- _Task directions_
Only the lines with "sohamphanseiitb" in the entries below belong in the answer; please copy them.

Data entries
━━━━━━━━━━━━━━━━

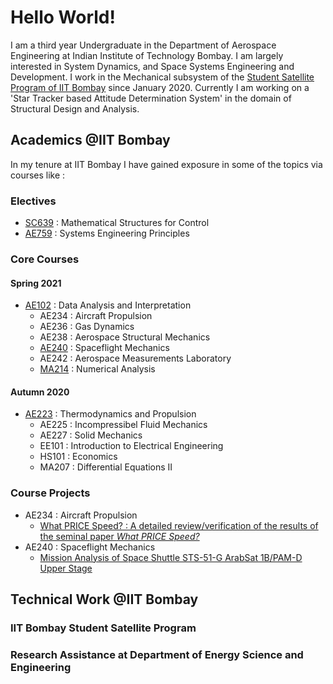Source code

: # Hello World!

I am a third year Undergraduate in the Department of Aerospace Engineering at Indian Institute of Technology Bombay. I am largely interested in System Dynamics, and Space Systems Engineering and Development. I work in the Mechanical subsystem of the [Student Satellite Program of IIT Bombay](http://iitbssp.ml/) since January 2020. Currently I am working on a 'Star Tracker based Attitude Determination System' in the domain of Structural Design and Analysis. 

## Academics @IIT Bombay
In my tenure at IIT Bombay I have gained exposure in some of the topics via courses like : 
### Electives
  - [SC639](https://github.com/sohamphanseiitb/coursework-iitb/tree/main/SC639) : Mathematical Structures for Control
  - [AE759](https://github.com/sohamphanseiitb/coursework-iitb/tree/main/AE759) : Systems Engineering Principles
### Core Courses
#### Spring 2021
- [AE102](https://github.com/sohamphanseiitb/coursework-iitb/tree/main/AE102) : Data Analysis and Interpretation
    - AE234 : Aircraft Propulsion
    - AE236 : Gas Dynamics
    - AE238 : Aerospace Structural Mechanics
    - [AE240](https://github.com/sohamphanseiitb/coursework-iitb/tree/main/AE240%20Spaceflight%20Mechanics) : Spaceflight Mechanics
    - AE242 : Aerospace Measurements Laboratory
    - [MA214](https://github.com/sohamphanseiitb/coursework-iitb/tree/main/MA214) : Numerical Analysis
#### Autumn 2020
- [AE223](https://github.com/sohamphanseiitb/coursework-iitb/tree/main/AE223) : Thermodynamics and Propulsion
    - AE225 : Incompressibel Fluid Mechanics
    - AE227 : Solid Mechanics
    - EE101 : Introduction to Electrical Engineering
    - HS101 : Economics
    - MA207 : Differential Equations II
### Course Projects
* AE234 : Aircraft Propulsion
  - [What PRICE Speed? : A detailed review/verification of the results of the seminal paper _What PRICE Speed?_](https://github.com/sohamphanseiitb/coursework-iitb/tree/main/AE234_What_PRICE_Speed%3F)
* AE240 : Spaceflight Mechanics
  - [Mission Analysis of Space Shuttle STS-51-G ArabSat 1B/PAM-D Upper Stage](https://github.com/sohamphanseiitb/coursework-iitb/blob/main/AE240%20Spaceflight%20Mechanics/AE240%20Project%20Report%2019D170030.pdf)

## Technical Work @IIT Bombay
### IIT Bombay Student Satellite Program 
### Research Assistance at Department of Energy Science and Engineering
<!---
sohamphanseiitb/sohamphanseiitb is a ✨ special ✨ repository because its `README.md` (this file) appears on your GitHub profile.
You can click the Preview link to take a look at your changes.
--->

━━━━━━━━━━━━━━━━

- _Answer for the task_
  - [SC639](https://github.com/sohamphanseiitb/coursework-iitb/tree/main/SC639) : Mathematical Structures for Control
  - [AE759](https://github.com/sohamphanseiitb/coursework-iitb/tree/main/AE759) : Systems Engineering Principles
- [AE102](https://github.com/sohamphanseiitb/coursework-iitb/tree/main/AE102) : Data Analysis and Interpretation
    - [AE240](https://github.com/sohamphanseiitb/coursework-iitb/tree/main/AE240%20Spaceflight%20Mechanics) : Spaceflight Mechanics
    - [MA214](https://github.com/sohamphanseiitb/coursework-iitb/tree/main/MA214) : Numerical Analysis
- [AE223](https://github.com/sohamphanseiitb/coursework-iitb/tree/main/AE223) : Thermodynamics and Propulsion
  - [What PRICE Speed? : A detailed review/verification of the results of the seminal paper _What PRICE Speed?_](https://github.com/sohamphanseiitb/coursework-iitb/tree/main/AE234_What_PRICE_Speed%3F)
  - [Mission Analysis of Space Shuttle STS-51-G ArabSat 1B/PAM-D Upper Stage](https://github.com/sohamphanseiitb/coursework-iitb/blob/main/AE240%20Spaceflight%20Mechanics/AE240%20Project%20Report%2019D170030.pdf)
sohamphanseiitb/sohamphanseiitb is a ✨ special ✨ repository because its `README.md` (this file) appears on your GitHub profile.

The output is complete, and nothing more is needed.